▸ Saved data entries
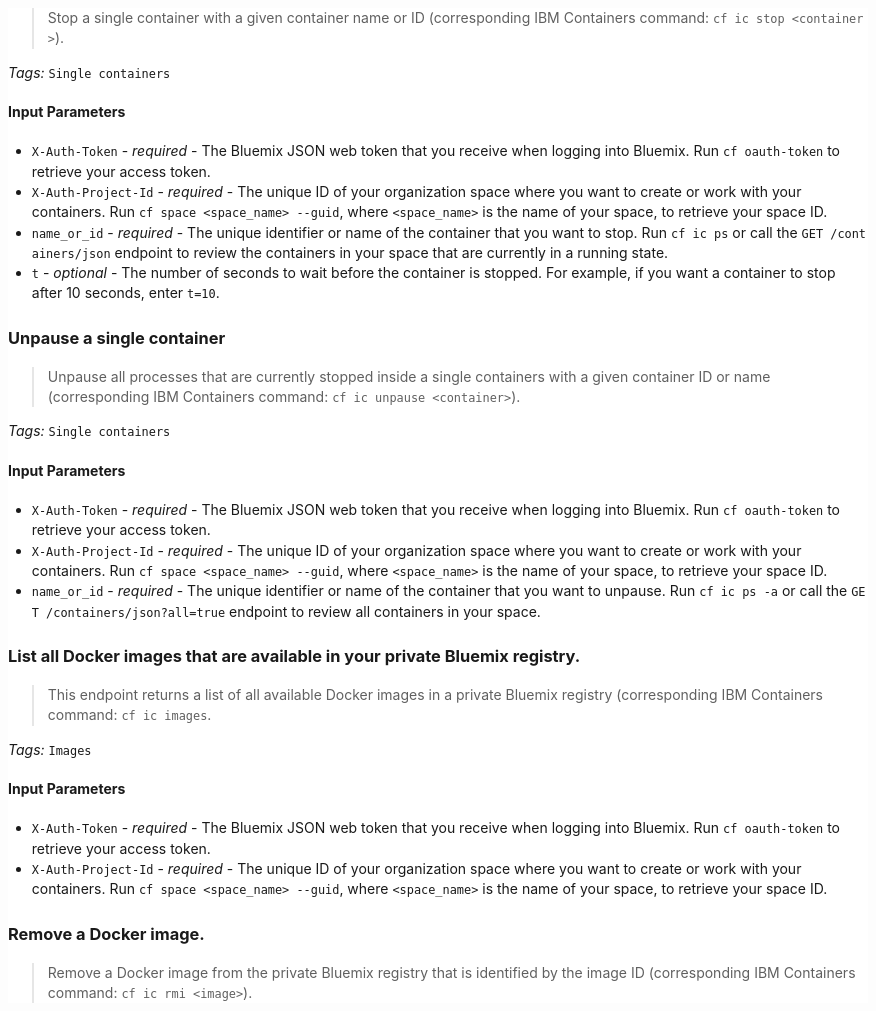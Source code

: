 > Stop a single container with a given container name or ID (corresponding IBM Containers command: `cf ic stop <container>`).

*Tags:* `Single containers`

#### Input Parameters
* `X-Auth-Token` - _required_ - The Bluemix JSON web token that you receive when logging into Bluemix. Run `cf oauth-token` to retrieve your access token.
* `X-Auth-Project-Id` - _required_ - The unique ID of your organization space where you want to create or work with your containers. Run `cf space <space_name> --guid`, where `<space_name>` is the name of your space, to retrieve your space ID.
* `name_or_id` - _required_ - The unique identifier or name of the container that you want to stop. Run `cf ic ps` or call the `GET /containers/json` endpoint to review the containers in your space that are currently in a running state.
* `t` - _optional_ - The number of seconds to wait before the container is stopped. For example, if you want a container to stop after 10 seconds, enter `t=10`.

### Unpause a single container

> Unpause all processes that are currently stopped inside a single containers with a given container ID or name (corresponding IBM Containers command: `cf ic unpause <container>`).

*Tags:* `Single containers`

#### Input Parameters
* `X-Auth-Token` - _required_ - The Bluemix JSON web token that you receive when logging into Bluemix. Run `cf oauth-token` to retrieve your access token.
* `X-Auth-Project-Id` - _required_ - The unique ID of your organization space where you want to create or work with your containers. Run `cf space <space_name> --guid`, where `<space_name>` is the name of your space, to retrieve your space ID.
* `name_or_id` - _required_ - The unique identifier or name of the container that you want to unpause. Run `cf ic ps -a` or call the `GET /containers/json?all=true` endpoint to review all containers in your space.

### List all Docker images that are available in your private Bluemix registry.

> This endpoint returns a list of all available Docker images in a private Bluemix registry (corresponding IBM Containers command: `cf ic images`.

*Tags:* `Images`

#### Input Parameters
* `X-Auth-Token` - _required_ - The Bluemix JSON web token that you receive when logging into Bluemix. Run `cf oauth-token` to retrieve your access token.
* `X-Auth-Project-Id` - _required_ - The unique ID of your organization space where you want to create or work with your containers. Run `cf space <space_name> --guid`, where `<space_name>` is the name of your space, to retrieve your space ID.

### Remove a Docker image.

> Remove a Docker image from the private Bluemix registry that is identified by the image ID (corresponding IBM Containers command: `cf ic rmi <image>`).
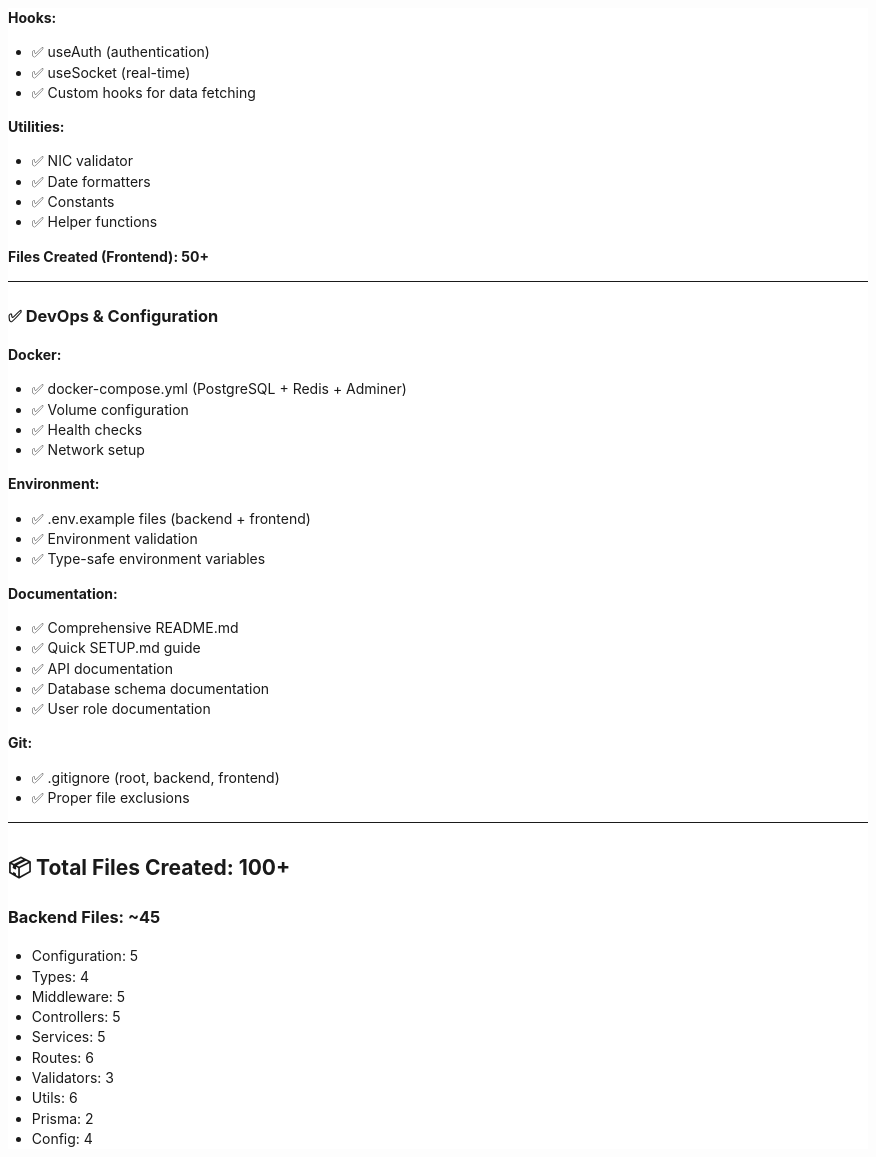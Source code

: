 **Hooks:**
- ✅ useAuth (authentication)
- ✅ useSocket (real-time)
- ✅ Custom hooks for data fetching

**Utilities:**
- ✅ NIC validator
- ✅ Date formatters
- ✅ Constants
- ✅ Helper functions

**Files Created (Frontend): 50+**

---

### ✅ DevOps & Configuration

**Docker:**
- ✅ docker-compose.yml (PostgreSQL + Redis + Adminer)
- ✅ Volume configuration
- ✅ Health checks
- ✅ Network setup

**Environment:**
- ✅ .env.example files (backend + frontend)
- ✅ Environment validation
- ✅ Type-safe environment variables

**Documentation:**
- ✅ Comprehensive README.md
- ✅ Quick SETUP.md guide
- ✅ API documentation
- ✅ Database schema documentation
- ✅ User role documentation

**Git:**
- ✅ .gitignore (root, backend, frontend)
- ✅ Proper file exclusions

---

## 📦 Total Files Created: **100+**

### Backend Files: ~45
- Configuration: 5
- Types: 4
- Middleware: 5
- Controllers: 5
- Services: 5
- Routes: 6
- Validators: 3
- Utils: 6
- Prisma: 2
- Config: 4
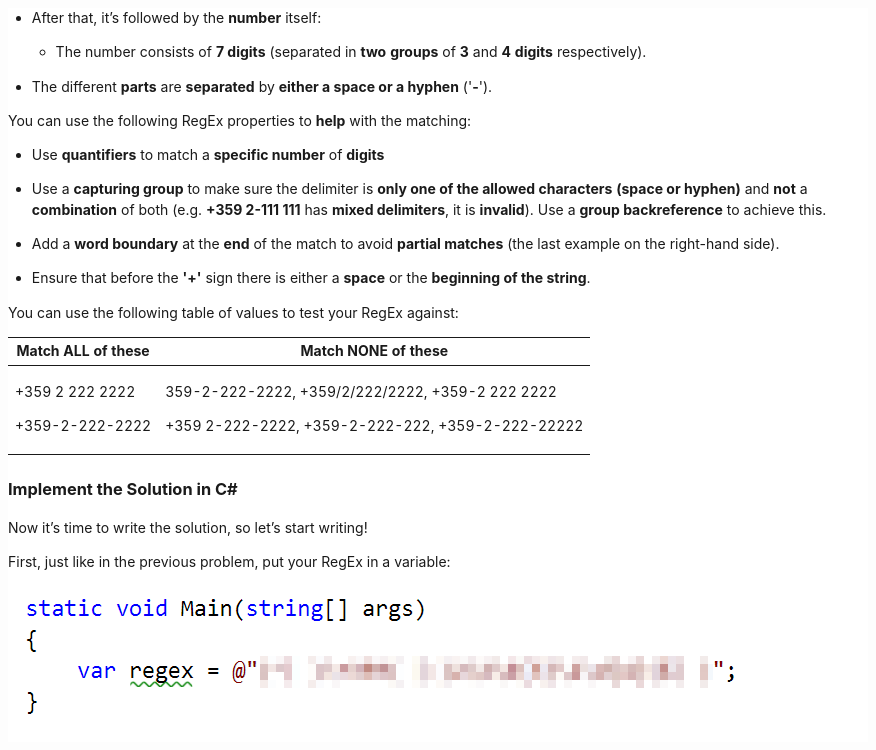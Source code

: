   - After that, it’s followed by the **number** itself:
    
      - The number consists of **7 digits** (separated in **two**
        **groups** of **3** and **4** **digits** respectively).

  - The different **parts** are **separated** by **either a space or a
    hyphen** ('**-**').

You can use the following RegEx properties to **help** with the
matching:

  - Use **quantifiers** to match a **specific number** of **digits**

  - Use a **capturing group** to make sure the delimiter is **only one
    of the allowed characters** **(space or hyphen)** and **not** a
    **combination** of both (e.g. **+359 2-111 111** has **mixed
    delimiters**, it is **invalid**). Use a **group backreference** to
    achieve this.

  - Add a **word boundary** at the **end** of the match to avoid
    **partial matches** (the last example on the right-hand side).

  - Ensure that before the **'+'** sign there is either a **space** or
    the **beginning of the string**.

You can use the following table of values to test your RegEx against:

<table>
<thead>
<tr class="header">
<th><strong>Match ALL of these</strong></th>
<th><strong>Match NONE of these</strong></th>
</tr>
</thead>
<tbody>
<tr class="odd">
<td><p>+359 2 222 2222</p>
<p>+359-2-222-2222</p></td>
<td><p>359-2-222-2222, +359/2/222/2222, +359-2 222 2222</p>
<p>+359 2-222-2222, +359-2-222-222, +359-2-222-22222</p></td>
</tr>
</tbody>
</table>

### Implement the Solution in C\#

Now it’s time to write the solution, so let’s start writing\!

First, just like in the previous problem, put your RegEx in a variable:

![](./media/image5.png)
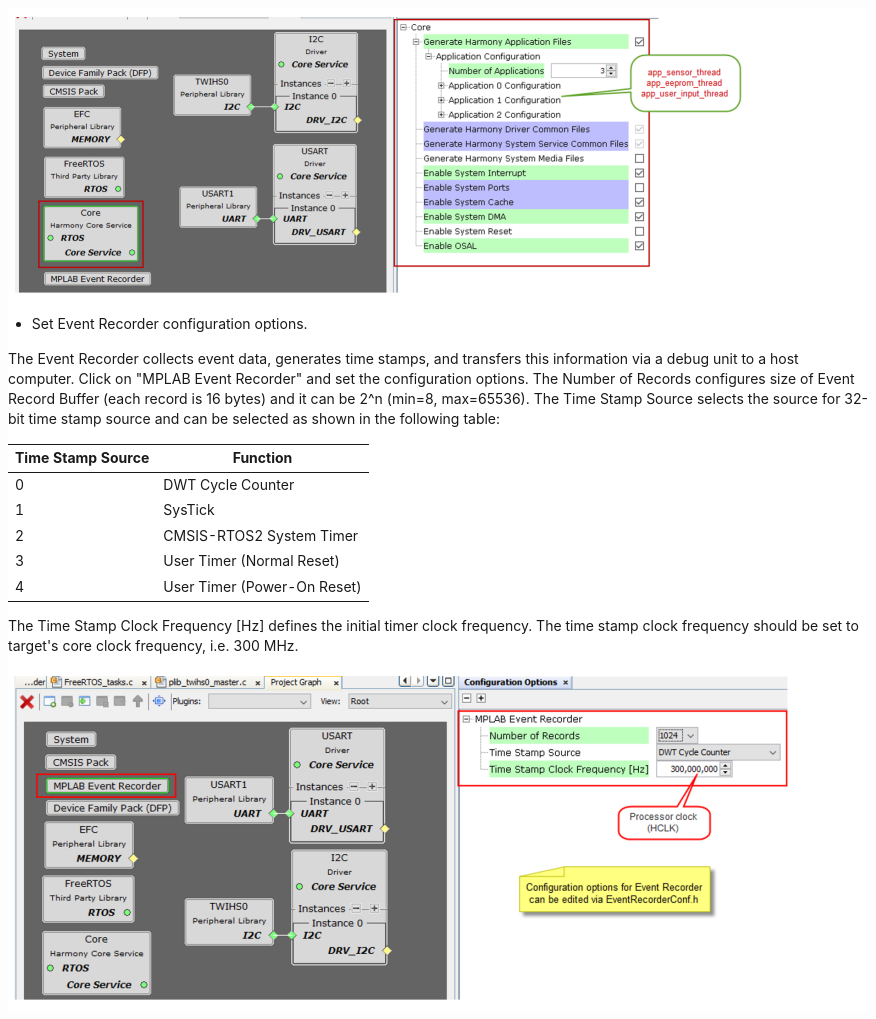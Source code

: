 ![](docs/graphics/core_settings.png)

* Set Event Recorder configuration options.

The Event Recorder collects event data, generates time stamps, and transfers this information via a debug unit to a host computer. Click on "MPLAB Event Recorder" and set the configuration options. The Number of Records configures size of Event Record Buffer (each record is 16 bytes) and it can be 2^n (min=8, max=65536). The Time Stamp Source selects the source for 32-bit time stamp source and can be selected as shown in the following table:

| **Time Stamp Source** | **Function** |
| --- | --- |
| 0 | DWT Cycle Counter |
| 1 | SysTick |
| 2 | CMSIS-RTOS2 System Timer |
| 3 | User Timer (Normal Reset) |
| 4 | User Timer (Power-On Reset) |

The Time Stamp Clock Frequency [Hz] defines the initial timer clock frequency. The time stamp clock frequency should be set to target's core clock frequency, i.e. 300 MHz.

![](docs/graphics/er_settings.png)
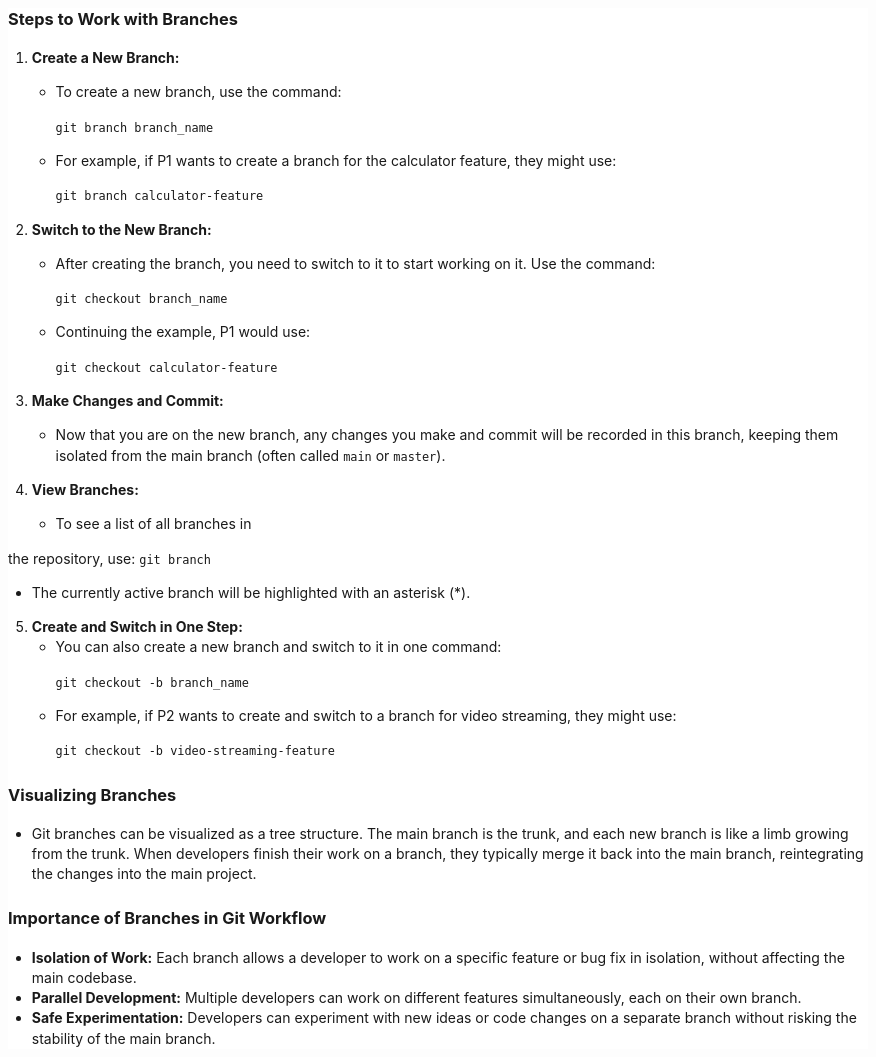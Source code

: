 ### Steps to Work with Branches

1. **Create a New Branch:**
   - To create a new branch, use the command:
     ```
     git branch branch_name
     ```
   - For example, if P1 wants to create a branch for the calculator feature, they might use:
     ```
     git branch calculator-feature
     ```

2. **Switch to the New Branch:**
   - After creating the branch, you need to switch to it to start working on it. Use the command:
     ```
     git checkout branch_name
     ```
   - Continuing the example, P1 would use:
     ```
     git checkout calculator-feature
     ```

3. **Make Changes and Commit:**
   - Now that you are on the new branch, any changes you make and commit will be recorded in this branch, keeping them isolated from the main branch (often called `main` or `master`).

4. **View Branches:**
   - To see a list of all branches in

 the repository, use:
     ```
     git branch
     ```
   - The currently active branch will be highlighted with an asterisk (*).

5. **Create and Switch in One Step:**
   - You can also create a new branch and switch to it in one command:
     ```
     git checkout -b branch_name
     ```
   - For example, if P2 wants to create and switch to a branch for video streaming, they might use:
     ```
     git checkout -b video-streaming-feature
     ```

### Visualizing Branches
- Git branches can be visualized as a tree structure. The main branch is the trunk, and each new branch is like a limb growing from the trunk. When developers finish their work on a branch, they typically merge it back into the main branch, reintegrating the changes into the main project.

### Importance of Branches in Git Workflow
- **Isolation of Work:** Each branch allows a developer to work on a specific feature or bug fix in isolation, without affecting the main codebase.
- **Parallel Development:** Multiple developers can work on different features simultaneously, each on their own branch.
- **Safe Experimentation:** Developers can experiment with new ideas or code changes on a separate branch without risking the stability of the main branch.
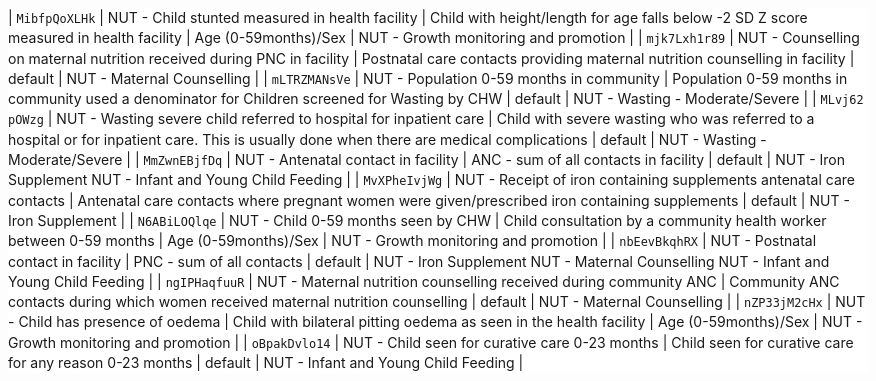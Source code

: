 | `MibfpQoXLHk` | NUT - Child stunted measured in health facility                                                                                | Child with height/length for age falls below -2 SD Z score measured in health facility                                                                                                                                                                        | Age (0-59months)/Sex | NUT - Growth monitoring and promotion                                                 |
| `mjk7Lxh1r89` | NUT - Counselling on maternal nutrition received during PNC in facility                                                        | Postnatal care contacts providing maternal nutrition counselling in facility                                                                                                                                                                                  | default              | NUT - Maternal Counselling                                                            |
| `mLTRZMANsVe` | NUT - Population 0-59 months in community                                                                                      | Population 0-59 months in community used a denominator for Children screened for Wasting by CHW                                                                                                                                                             | default              | NUT - Wasting - Moderate/Severe                                                       |
| `MLvj62pOWzg` | NUT - Wasting severe child referred to hospital for inpatient care                                                             | Child with severe wasting who was referred to a hospital or for inpatient care. This is usually done when there are medical complications                                                                                                                                                                                                                                               | default              | NUT - Wasting - Moderate/Severe                                                       |
| `MmZwnEBjfDq` | NUT - Antenatal contact in facility                                                                                            | ANC - sum of all contacts in facility                                                                                                                                                                                                              | default              | NUT - Iron Supplement NUT - Infant and Young Child Feeding                            |
| `MvXPheIvjWg` | NUT - Receipt of iron containing supplements antenatal care contacts                                                           | Antenatal care contacts where pregnant women were given/prescribed iron containing supplements                                                                                                                                                           | default              | NUT - Iron Supplement                                                                 |
| `N6ABiLOQlqe` | NUT - Child 0-59 months seen by CHW                                                                                            | Child consultation by a community health worker between 0-59 months                                                                                                                                                                                        | Age (0-59months)/Sex | NUT - Growth monitoring and promotion                                                 |
| `nbEevBkqhRX` | NUT - Postnatal contact in facility                                                                                            | PNC - sum of all contacts                                                                                                                                                                                                                                       | default              | NUT - Iron Supplement NUT - Maternal Counselling NUT - Infant and Young Child Feeding |
| `ngIPHaqfuuR` | NUT - Maternal nutrition counselling received during community ANC                                                             | Community ANC contacts during which women received maternal nutrition counselling                                                                                                                                                                                | default              | NUT - Maternal Counselling                                                            |
| `nZP33jM2cHx` | NUT - Child has presence of oedema                                                                                             | Child with bilateral pitting oedema as seen in the health facility                                                                                                                                                                                                   | Age (0-59months)/Sex | NUT - Growth monitoring and promotion                                                 |
| `oBpakDvlo14` | NUT - Child seen for curative care 0-23 months                                                                                 | Child seen for curative care for any reason 0-23 months                                                                                                                                                                                                            | default              | NUT - Infant and Young Child Feeding                                                  |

▸ ACTIVITY
From the entries, report each line that includes the word "Event".

▸ TASK SOLUTION
* Set Event Recorder configuration options.
The Event Recorder collects event data, generates time stamps, and transfers this information via a debug unit to a host computer. Click on "MPLAB Event Recorder" and set the configuration options. The Number of Records configures size of Event Record Buffer (each record is 16 bytes) and it can be 2^n (min=8, max=65536). The Time Stamp Source selects the source for 32-bit time stamp source and can be selected as shown in the following table:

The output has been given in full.